It has, however, already been done.

Twenty years ago.

By me.

Yes, ladies and gentlemen, it was I who pioneered poker in a paper.

Twenty years ago I was writing a humorous column for The Times. In those days The Times was a serious newspaper written by serious people about serious things, with no puns in the headlines and not a lot of fun to be had anywhere, so I was given a small corner of the place in which to put on paper hats and cut capers.

However, The Times was also owned by Rupert Murdoch, which may explain why The Times suddenly decided to play bingo with its readers.

Bingo!

Why bingo?

I can only assume it was because nobody in those days knew about Sudoku.

Or perhaps Mr Murdoch had done some secret research which proved that, under their apparent solemnity, Times readers were really longing for a knees-up, a pint of whelks, a silly hat and an evening in the bingo hall.

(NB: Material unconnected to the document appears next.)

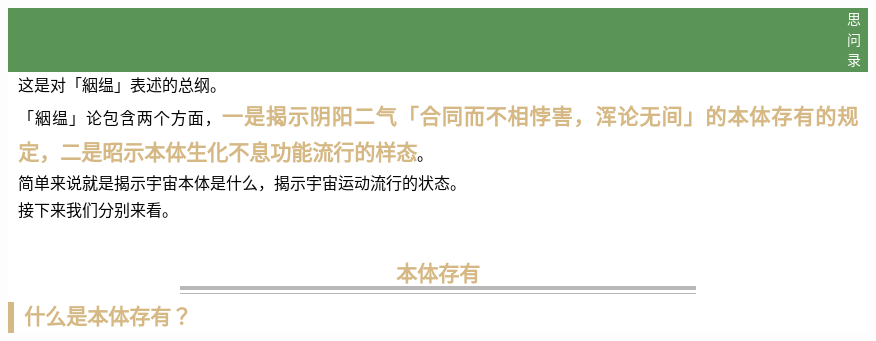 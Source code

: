 <section class="" style="padding: 0.1em 0.3em; background-color: rgb(90, 148, 86); color: rgb(255, 255, 255); box-sizing: border-box;"><p style="display: inline-block; width: 1em; margin: 0px 0.2em; float: right; clear: none; padding: 0px; box-sizing: border-box;">思问录</p><p class="" style="clear: both; font-size: 0px; line-height: 0; min-height: 0px; margin: 0px; padding: 0px; box-sizing: border-box;"><br style="box-sizing: border-box;"  /></p></section></section></section></section></section></section></section></section></section></section><section class="Powered-by-XIUMI V5" style="box-sizing: border-box;" powered-by="xiumi.us"><section class="" style="   box-sizing: border-box; "><section class="" style="text-align: justify; font-size: 14px; color: rgb(160, 160, 160); padding: 0px 10px; letter-spacing: 0px; line-height: 1.7; box-sizing: border-box;"><p style="white-space: normal; margin: 0px; padding: 0px; box-sizing: border-box;"><span style="font-size: 16px; color: rgba(0, 0, 0, 0.98); box-sizing: border-box;">这是对「</span><span style="color: rgba(0, 0, 0, 0.98); font-size: 16px; letter-spacing: 0px; box-sizing: border-box;">絪缊</span><span style="color: rgba(0, 0, 0, 0.98); font-size: 16px; letter-spacing: 0px; box-sizing: border-box;">」</span><span style="color: rgba(0, 0, 0, 0.98); font-size: 16px; letter-spacing: 0px; box-sizing: border-box;">表述的总纲。</span></p><p style="white-space: normal; margin: 0px; padding: 0px; box-sizing: border-box;"><span style="font-size: 16px; color: rgba(0, 0, 0, 0.98); box-sizing: border-box;">「絪缊」论包含两个方面，</span><strong style="box-sizing: border-box;"><span style="font-size: 21px; color: rgb(213, 184, 132); box-sizing: border-box;">一是揭示阴阳二气「合同而不相悖害，浑论无间</span></strong><strong style="letter-spacing: 0px; box-sizing: border-box;"><span style="font-size: 21px; color: rgb(213, 184, 132); box-sizing: border-box;">」</span></strong><strong style="letter-spacing: 0px; box-sizing: border-box;"><span style="font-size: 21px; color: rgb(213, 184, 132); box-sizing: border-box;">的本体存有的规定，二是昭示本体生化不息功能流行的样态</span></strong><span style="letter-spacing: 0px; font-size: 16px; color: rgba(0, 0, 0, 0.98); box-sizing: border-box;">。</span></p><p style="white-space: normal; margin: 0px; padding: 0px; box-sizing: border-box;"><span style="font-size: 16px; color: rgba(0, 0, 0, 0.98); box-sizing: border-box;">简单来说就是揭示宇宙本体是什么，揭示宇宙运动流行的状态。</span></p><p style="white-space: normal; margin: 0px; padding: 0px; box-sizing: border-box;"><span style="font-size: 16px; color: rgba(0, 0, 0, 0.98); box-sizing: border-box;">接下来我们分别来看。</span></p><p style="white-space: normal; margin: 0px; padding: 0px; box-sizing: border-box;"><br style="box-sizing: border-box;"  /></p></section></section></section></section></section></section><section class="Powered-by-XIUMI V5" style="box-sizing: border-box;" powered-by="xiumi.us"><section class="" style="   box-sizing: border-box; "><section class="" style="box-sizing: border-box;"><p style="margin: 0px; padding: 0px; box-sizing: border-box;"><br style="box-sizing: border-box;"  /></p></section></section></section><section class="Powered-by-XIUMI V5" style="   box-sizing: border-box; " powered-by="xiumi.us"><section class="" style=" transform: translate3d(0px, 0px, 0px); -webkit-transform: translate3d(0px, 0px, 0px); -moz-transform: translate3d(0px, 0px, 0px); -o-transform: translate3d(0px, 0px, 0px); text-align: center;  box-sizing: border-box; "><section class="" style="display: inline-block; width: 60%; vertical-align: top; box-sizing: border-box;"><section class="Powered-by-XIUMI V5" style="box-sizing: border-box;" powered-by="xiumi.us"><section class="" style=" margin: -10px 0%;  box-sizing: border-box; "><section class="" style="font-size: 21px; color: rgb(213, 184, 132); box-sizing: border-box;"><p style="margin: 0px; padding: 0px; box-sizing: border-box;"><strong style="box-sizing: border-box;">本体存有<br style="box-sizing: border-box;"  /></strong></p></section></section></section><section class="Powered-by-XIUMI V5" style="   box-sizing: border-box; " powered-by="xiumi.us"><section class="" style=" margin: 7px 0% -2px;  box-sizing: border-box; "><section class="" style="border-top: 4px solid rgb(184, 184, 184); box-sizing: border-box;"></section><section class="" style="margin: 3px 0px 0px; border-top: 1px solid rgb(184, 184, 184); box-sizing: border-box;"></section></section></section><section class="Powered-by-XIUMI V5" style="box-sizing: border-box;" powered-by="xiumi.us"><section class="" style="   box-sizing: border-box; "><section class="" style="text-align: left; font-size: 14px; box-sizing: border-box;"><p style="margin: 0px; padding: 0px; box-sizing: border-box;"><br style="box-sizing: border-box;"  /></p></section></section></section></section></section></section><section class="Powered-by-XIUMI V5" style="   box-sizing: border-box; " powered-by="xiumi.us"><section class="" style=" margin: -10px 0%;  box-sizing: border-box; "><section class="" style="display: inline-block; width: 100%; border-width: 0px 0px 0px 6px; border-style: solid; border-left-color: rgb(213, 184, 132); border-right-color: rgb(213, 184, 132); padding: 10px; box-sizing: border-box;"><section class="Powered-by-XIUMI V5" style="box-sizing: border-box;" powered-by="xiumi.us"><section class="" style=" margin: -10px 0%;  box-sizing: border-box; "><section class="" style="color: rgb(213, 184, 132); font-size: 21px; box-sizing: border-box;"><p style="margin: 0px; padding: 0px; box-sizing: border-box;"><strong style="box-sizing: border-box;">什么是本体存有？</strong></p></section></section></section></section></section></section><section class="Powered-by-XIUMI V5" style="   box-sizing: border-box; " powered-by="xiumi.us"><section class="" style=" margin: 0px 0%;  box-sizing: border-box; ">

Or even that Mr Murdoch had asked the editor of The Sun to play readers' bingo, and the editor of The Sun had refused because it was beneath his dignity, so he had got The Times to do it instead.

Whatever the reason, The Times started printing daily bingo numbers, and indeed I believe was copied by other papers.

As a humorous writer, I felt I had to make a muted protest against this vulgarity, so I decided to introduce a game of my own into my column, with which to challenge my readers.

I toyed with the idea of chess, but realised that if a game dragged on for weeks and weeks, the readers would get bored. I tried to devise a way of bringing darts to a newspaper. I toyed with ways of doing cribbage in a column. I experimented with pontoon. But finally, reluctantly, I settled on poker.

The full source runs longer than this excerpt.